Коллега по «Одесским новостям» Александр Биск писал о тогдашнем Чуковском: «Он был высокий и злой». Высокий, да. Жаботинский сочинил эпиграмму: «Чуковский Корней, таланта хваленого, в два раза длинней столба телефонного». (Судя по фотографиям, рост и впрямь был изрядный – где-то за метр восемьдесят, пожалуй.) И злой. О злости Чуковского много говорили коллеги-литераторы: скажем, Алексей Толстой в дневнике записывал, что Чуковский похож на собаку, которую много били, и она теперь без причины рычит и кусается. Злым его запомнил и описал Евгений Шварц. Это потом уже в массовом сознании укрепился образ доброго сказочника, «дяди Чукоши», благостного всенародного дедушки Корнея. Агния Барто при исключении Лидии Корнеевны из Союза писателей восклицала: ваш отец был очень, очень добр, опомнитесь, подобрейте! Фантастический образ сахарного дедушки оказался невероятно живучим; он и сейчас нет-нет да вынырнет где-нибудь – то в глянцевом журнале, то в аннотации на издание аудиосказок прочитаешь: «Да и мог ли по-другому писать человек, оставшийся в нашей памяти как добрейший долговязый старичок со скрипучим трогательным голосом?»
Не был он «добрейшим старичком» никогда!
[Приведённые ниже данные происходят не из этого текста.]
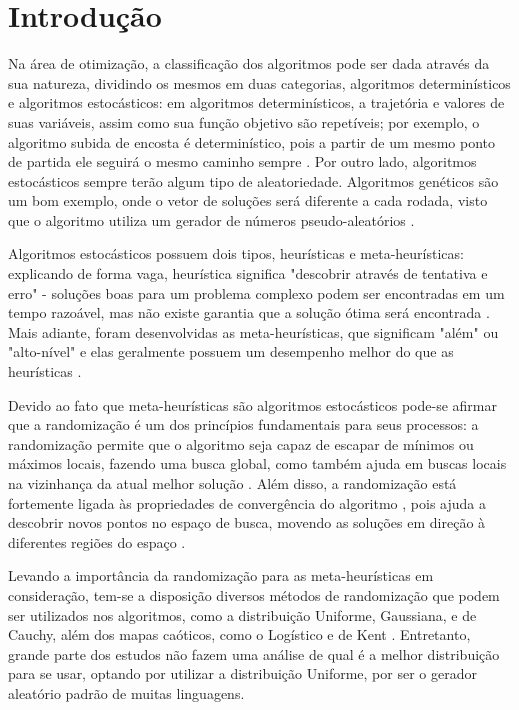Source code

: \chapter{Introdução}
\label{cap:introducao}

Na área de otimização, a classificação dos algoritmos pode ser dada através da sua natureza, dividindo os mesmos em duas categorias, algoritmos determinísticos e algoritmos estocásticos: em algoritmos determinísticos, a trajetória e valores de suas variáveis, assim como sua função objetivo são repetíveis; por exemplo, o algoritmo subida de encosta é determinístico, pois a partir de um mesmo ponto de partida ele seguirá o mesmo caminho sempre \cite{yang}. Por outro lado, algoritmos estocásticos sempre terão algum tipo de aleatoriedade. Algoritmos genéticos são um bom exemplo, onde o vetor de soluções será diferente a cada rodada, visto que o algoritmo utiliza um gerador de números pseudo-aleatórios \cite{yang}.

Algoritmos estocásticos possuem dois tipos, heurísticas e meta-heurísticas: explicando de forma vaga, heurística significa "descobrir através de tentativa e erro" \- - soluções boas para um problema complexo podem ser encontradas em um tempo razoável, mas não existe garantia que a solução ótima será encontrada \cite{yang}. Mais adiante, foram desenvolvidas as meta-heurísticas, que significam "além" \- ou "alto-nível" \- e elas geralmente possuem um desempenho melhor do que as heurísticas \cite{yang}.

Devido ao fato que meta-heurísticas são algoritmos estocásticos pode-se afirmar que a randomização é um dos princípios fundamentais para seus processos: a randomização permite que o algoritmo seja capaz de escapar de mínimos ou máximos locais, fazendo uma busca global, como também ajuda em buscas locais na vizinhança da atual melhor solução \cite{yang2}. Além disso, a randomização está fortemente ligada às propriedades de convergência do algoritmo \cite{caponetto}, pois ajuda a descobrir novos pontos no espaço de busca, movendo as soluções em direção à diferentes regiões do espaço \cite{fister}.

Levando a importância da randomização para as meta-heurísticas em consideração, tem-se a disposição diversos métodos de randomização que podem ser utilizados nos algoritmos, como a distribuição Uniforme, Gaussiana, e de Cauchy, além dos mapas caóticos, como o Logístico e de Kent \cite{fister}. Entretanto, grande parte dos estudos não fazem uma análise de qual é a melhor distribuição para se usar, optando por utilizar a distribuição Uniforme, por ser o gerador aleatório padrão de muitas linguagens.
Он был нервным и неровным человеком, у которого вспышки безудержного веселья чередовались с приступами ярости, с периодами мрачнейшего отчаяния, вдохновение сменялось разочарованием в себе и своей работе. Еще в молодости его начали мучить бессонницы – скорей всего, на почве повышенной чувствительности и переутомления. Он говорил потом, что между двадцатью и тридцатью годами никогда не отдыхал, никогда не высыпался. А бессонница провоцировала раздражительность. В гневе он мог побить посуду, сломать что-нибудь, кричать, потом просить прощения… И всю жизнь воспитывал себя по Чехову. «Для К. И. он был, кроме всего прочего, еще и образцом человеческого поведения, он старался себя душевно превратить в Чехова, – писала Лидия Корнеевна Давиду Самойлову. – Смолоду – никакого сходства: К. И. был вспыльчив, несдержан, истеричен, часто несправедлив (выручала природная доброта). Годам к 50 он многому научился – в смысле обращения с людьми. Учился же – у Чехова».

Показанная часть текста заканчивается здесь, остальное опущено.